*** RECORDS FOR THIS EXERCISE ***
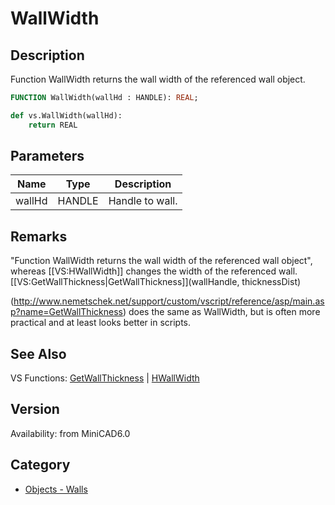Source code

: # WallWidth

## Description
Function WallWidth returns the wall width of the referenced wall object.

```pascal
FUNCTION WallWidth(wallHd : HANDLE): REAL;
```

```python
def vs.WallWidth(wallHd):
    return REAL
```

## Parameters
|Name|Type|Description|
|---|---|---|
|wallHd|HANDLE|Handle to wall.|

## Remarks
"Function WallWidth returns the wall width of the referenced wall object", whereas [[VS:HWallWidth]] changes the width of the referenced wall. [[VS:GetWallThickness|GetWallThickness]](wallHandle, thicknessDist) 

(http://www.nemetschek.net/support/custom/vscript/reference/asp/main.asp?name=GetWallThickness) does the same as WallWidth, but is often more practical and at least looks better in scripts.

## See Also
VS Functions:
[GetWallThickness](GetWallThickness.md) 
| [HWallWidth](HWallWidth.md)

## Version
Availability: from MiniCAD6.0

## Category
* [Objects - Walls](../Categories/Objects%20-%20Walls.md)
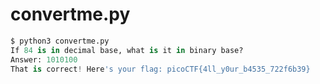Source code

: # convertme.py

```python
$ python3 convertme.py
If 84 is in decimal base, what is it in binary base?
Answer: 1010100
That is correct! Here's your flag: picoCTF{4ll_y0ur_b4535_722f6b39}
```
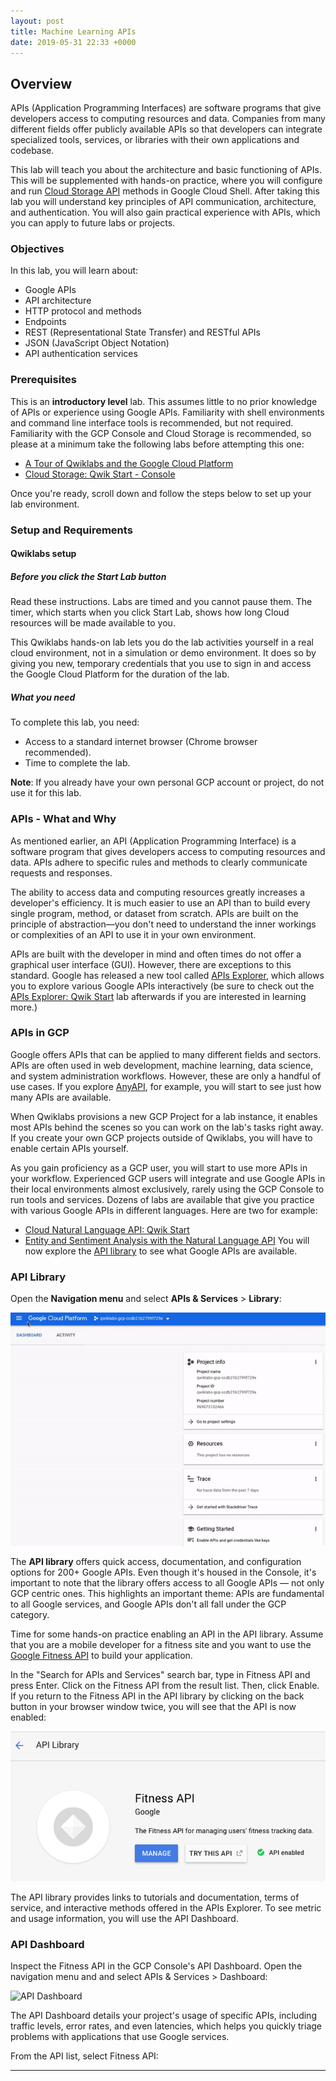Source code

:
 ```yaml
---
layout: post
title: Machine Learning APIs
date: 2019-05-31 22:33 +0000
---
```



## Overview
APIs (Application Programming Interfaces) are software programs that give developers access to computing resources and data. Companies from many different fields offer publicly available APIs so that developers can integrate specialized tools, services, or libraries with their own applications and codebase.

This lab will teach you about the architecture and basic functioning of APIs. This will be supplemented with hands-on practice, where you will configure and run [Cloud Storage API](https://cloud.google.com/storage/docs/json_api/) methods in Google Cloud Shell. After taking this lab you will understand key principles of API communication, architecture, and authentication. You will also gain practical experience with APIs, which you can apply to future labs or projects.


### Objectives
In this lab, you will learn about:

* Google APIs
* API architecture
* HTTP protocol and methods
* Endpoints
* REST (Representational State Transfer) and RESTful APIs
* JSON (JavaScript Object Notation)
* API authentication services


### Prerequisites


This is an **introductory level** lab. This assumes little to no prior knowledge of APIs or experience using Google APIs. Familiarity with shell environments and command line interface tools is recommended, but not required. Familiarity with the GCP Console and Cloud Storage is recommended, so please at a minimum take the following labs before attempting this one:

* [A Tour of Qwiklabs and the Google Cloud Platform](https://google.qwiklabs.com/catalog_lab/1281)
* [Cloud Storage: Qwik Start - Console](https://google.qwiklabs.com/catalog_lab/1089)


Once you're ready, scroll down and follow the steps below to set up your lab environment.


### Setup and Requirements

#### Qwiklabs setup

##### Before you click the Start Lab button

Read these instructions. Labs are timed and you cannot pause them. The timer, which starts when you click Start Lab, shows how long Cloud resources will be made available to you.

This Qwiklabs hands-on lab lets you do the lab activities yourself in a real cloud environment, not in a simulation or demo environment. It does so by giving you new, temporary credentials that you use to sign in and access the Google Cloud Platform for the duration of the lab.


##### What you need
To complete this lab, you need:

* Access to a standard internet browser (Chrome browser recommended).
* Time to complete the lab.

**Note**: If you already have your own personal GCP account or project, do not use it for this lab.


### APIs - What and Why


As mentioned earlier, an API (Application Programming Interface) is a software program that gives developers access to computing resources and data. APIs adhere to specific rules and methods to clearly communicate requests and responses.

The ability to access data and computing resources greatly increases a developer's efficiency. It is much easier to use an API than to build every single program, method, or dataset from scratch. APIs are built on the principle of abstraction—you don't need to understand the inner workings or complexities of an API to use it in your own environment.

APIs are built with the developer in mind and often times do not offer a graphical user interface (GUI). However, there are exceptions to this standard. Google has released a new tool called [APIs Explorer](https://developers.google.com/apis-explorer/#p/), which allows you to explore various Google APIs interactively (be sure to check out the [APIs Explorer: Qwik Start](https://google.qwiklabs.com/catalog_lab/1241) lab afterwards if you are interested in learning more.)


### APIs in GCP
Google offers APIs that can be applied to many different fields and sectors. APIs are often used in web development, machine learning, data science, and system administration workflows. However, these are only a handful of use cases. If you explore [AnyAPI](https://any-api.com/), for example, you will start to see just how many APIs are available.

When Qwiklabs provisions a new GCP Project for a lab instance, it enables most APIs behind the scenes so you can work on the lab's tasks right away. If you create your own GCP projects outside of Qwiklabs, you will have to enable certain APIs yourself.

As you gain proficiency as a GCP user, you will start to use more APIs in your workflow. Experienced GCP users will integrate and use Google APIs in their local environments almost exclusively, rarely using the GCP Console to run tools and services. Dozens of labs are available that give you practice with various Google APIs in different languages. Here are two for example:

* [Cloud Natural Language API: Qwik Start](https://google.qwiklabs.com/catalog_lab/709)
* [Entity and Sentiment Analysis with the Natural Language API](https://google.qwiklabs.com/catalog_lab/1113)
You will now explore the [API library](https://console.cloud.google.com/apis/library?project=hello-world-sean-200116&folder&organizationId) to see what Google APIs are available.



### API Library
Open the **Navigation menu** and select **APIs & Services** > **Library**:

![API Library](/assets/images/ml-01/IhN1xAfMsp0KrMIwX50LGtlzcsup+fK45UA1wseaaa4=.gif)


The **API library** offers quick access, documentation, and configuration options for 200+ Google APIs. Even though it's housed in the Console, it's important to note that the library offers access to all Google APIs — not only GCP centric ones. This highlights an important theme: APIs are fundamental to all Google services, and Google APIs don't all fall under the GCP category.

Time for some hands-on practice enabling an API in the API library. Assume that you are a mobile developer for a fitness site and you want to use the [Google Fitness API](https://developers.google.com/fit/) to build your application.

In the "Search for APIs and Services" search bar, type in Fitness API and press Enter. Click on the Fitness API from the result list. Then, click Enable. If you return to the Fitness API in the API library by clicking on the back button in your browser window twice, you will see that the API is now enabled:



![Fitness API](/assets/images/ml-01/ITUhZGXAvVpHh+xqaIT0Vy9UAMrWL6h8kYpL8PSeKZI=.png)

The API library provides links to tutorials and documentation, terms of service, and interactive methods offered in the APIs Explorer. To see metric and usage information, you will use the API Dashboard.


### API Dashboard
Inspect the Fitness API in the GCP Console's API Dashboard. Open the navigation menu and and select APIs & Services > Dashboard:

![API Dashboard](/assets/images/ml-01/luTPsurvO5Bl_BZKKUmqRZAtBJavYoBvx+bsdov_t00=.png)


The API Dashboard details your project's usage of specific APIs, including traffic levels, error rates, and even latencies, which helps you quickly triage problems with applications that use Google services.

From the API list, select Fitness API:


















---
*** End of RECORDS FOR THIS EXERCISE ***
- **WHAT NEEDS TO BE DONE**
Please transcribe the entries precisely and omit any images they hold.

- **SOLUTION BELOW**
Source code

: # WallWidth

## Description
Function WallWidth returns the wall width of the referenced wall object.

```pascal
FUNCTION WallWidth(wallHd : HANDLE): REAL;
```

```python
def vs.WallWidth(wallHd):
    return REAL
```

## Parameters
|Name|Type|Description|
|---|---|---|
|wallHd|HANDLE|Handle to wall.|

## Remarks
"Function WallWidth returns the wall width of the referenced wall object", whereas [[VS:HWallWidth]] changes the width of the referenced wall. [[VS:GetWallThickness|GetWallThickness]](wallHandle, thicknessDist) 

(http://www.nemetschek.net/support/custom/vscript/reference/asp/main.asp?name=GetWallThickness) does the same as WallWidth, but is often more practical and at least looks better in scripts.

## See Also
VS Functions:
[GetWallThickness](GetWallThickness.md) 
| [HWallWidth](HWallWidth.md)

## Version
Availability: from MiniCAD6.0

## Category
* [Objects - Walls](../Categories/Objects%20-%20Walls.md)
Source code

: # convertme.py

```python
$ python3 convertme.py
If 84 is in decimal base, what is it in binary base?
Answer: 1010100
That is correct! Here's your flag: picoCTF{4ll_y0ur_b4535_722f6b39}
```
Source code

:
 ```yaml
---
layout: post
title: Machine Learning APIs
date: 2019-05-31 22:33 +0000
---
```



## Overview
APIs (Application Programming Interfaces) are software programs that give developers access to computing resources and data. Companies from many different fields offer publicly available APIs so that developers can integrate specialized tools, services, or libraries with their own applications and codebase.

This lab will teach you about the architecture and basic functioning of APIs. This will be supplemented with hands-on practice, where you will configure and run [Cloud Storage API](https://cloud.google.com/storage/docs/json_api/) methods in Google Cloud Shell. After taking this lab you will understand key principles of API communication, architecture, and authentication. You will also gain practical experience with APIs, which you can apply to future labs or projects.


### Objectives
In this lab, you will learn about:

* Google APIs
* API architecture
* HTTP protocol and methods
* Endpoints
* REST (Representational State Transfer) and RESTful APIs
* JSON (JavaScript Object Notation)
* API authentication services


### Prerequisites


This is an **introductory level** lab. This assumes little to no prior knowledge of APIs or experience using Google APIs. Familiarity with shell environments and command line interface tools is recommended, but not required. Familiarity with the GCP Console and Cloud Storage is recommended, so please at a minimum take the following labs before attempting this one:

* [A Tour of Qwiklabs and the Google Cloud Platform](https://google.qwiklabs.com/catalog_lab/1281)
* [Cloud Storage: Qwik Start - Console](https://google.qwiklabs.com/catalog_lab/1089)


Once you're ready, scroll down and follow the steps below to set up your lab environment.


### Setup and Requirements

#### Qwiklabs setup

##### Before you click the Start Lab button

Read these instructions. Labs are timed and you cannot pause them. The timer, which starts when you click Start Lab, shows how long Cloud resources will be made available to you.

This Qwiklabs hands-on lab lets you do the lab activities yourself in a real cloud environment, not in a simulation or demo environment. It does so by giving you new, temporary credentials that you use to sign in and access the Google Cloud Platform for the duration of the lab.


##### What you need
To complete this lab, you need:

* Access to a standard internet browser (Chrome browser recommended).
* Time to complete the lab.

**Note**: If you already have your own personal GCP account or project, do not use it for this lab.


### APIs - What and Why


As mentioned earlier, an API (Application Programming Interface) is a software program that gives developers access to computing resources and data. APIs adhere to specific rules and methods to clearly communicate requests and responses.

The ability to access data and computing resources greatly increases a developer's efficiency. It is much easier to use an API than to build every single program, method, or dataset from scratch. APIs are built on the principle of abstraction—you don't need to understand the inner workings or complexities of an API to use it in your own environment.

APIs are built with the developer in mind and often times do not offer a graphical user interface (GUI). However, there are exceptions to this standard. Google has released a new tool called [APIs Explorer](https://developers.google.com/apis-explorer/#p/), which allows you to explore various Google APIs interactively (be sure to check out the [APIs Explorer: Qwik Start](https://google.qwiklabs.com/catalog_lab/1241) lab afterwards if you are interested in learning more.)


### APIs in GCP
Google offers APIs that can be applied to many different fields and sectors. APIs are often used in web development, machine learning, data science, and system administration workflows. However, these are only a handful of use cases. If you explore [AnyAPI](https://any-api.com/), for example, you will start to see just how many APIs are available.

When Qwiklabs provisions a new GCP Project for a lab instance, it enables most APIs behind the scenes so you can work on the lab's tasks right away. If you create your own GCP projects outside of Qwiklabs, you will have to enable certain APIs yourself.

As you gain proficiency as a GCP user, you will start to use more APIs in your workflow. Experienced GCP users will integrate and use Google APIs in their local environments almost exclusively, rarely using the GCP Console to run tools and services. Dozens of labs are available that give you practice with various Google APIs in different languages. Here are two for example:

* [Cloud Natural Language API: Qwik Start](https://google.qwiklabs.com/catalog_lab/709)
* [Entity and Sentiment Analysis with the Natural Language API](https://google.qwiklabs.com/catalog_lab/1113)
You will now explore the [API library](https://console.cloud.google.com/apis/library?project=hello-world-sean-200116&folder&organizationId) to see what Google APIs are available.



### API Library
Open the **Navigation menu** and select **APIs & Services** > **Library**:

![API Library](/assets/images/ml-01/IhN1xAfMsp0KrMIwX50LGtlzcsup+fK45UA1wseaaa4=.gif)


The **API library** offers quick access, documentation, and configuration options for 200+ Google APIs. Even though it's housed in the Console, it's important to note that the library offers access to all Google APIs — not only GCP centric ones. This highlights an important theme: APIs are fundamental to all Google services, and Google APIs don't all fall under the GCP category.

Time for some hands-on practice enabling an API in the API library. Assume that you are a mobile developer for a fitness site and you want to use the [Google Fitness API](https://developers.google.com/fit/) to build your application.

In the "Search for APIs and Services" search bar, type in Fitness API and press Enter. Click on the Fitness API from the result list. Then, click Enable. If you return to the Fitness API in the API library by clicking on the back button in your browser window twice, you will see that the API is now enabled:



![Fitness API](/assets/images/ml-01/ITUhZGXAvVpHh+xqaIT0Vy9UAMrWL6h8kYpL8PSeKZI=.png)

The API library provides links to tutorials and documentation, terms of service, and interactive methods offered in the APIs Explorer. To see metric and usage information, you will use the API Dashboard.


### API Dashboard
Inspect the Fitness API in the GCP Console's API Dashboard. Open the navigation menu and and select APIs & Services > Dashboard:

![API Dashboard](/assets/images/ml-01/luTPsurvO5Bl_BZKKUmqRZAtBJavYoBvx+bsdov_t00=.png)


The API Dashboard details your project's usage of specific APIs, including traffic levels, error rates, and even latencies, which helps you quickly triage problems with applications that use Google services.

From the API list, select Fitness API:


















---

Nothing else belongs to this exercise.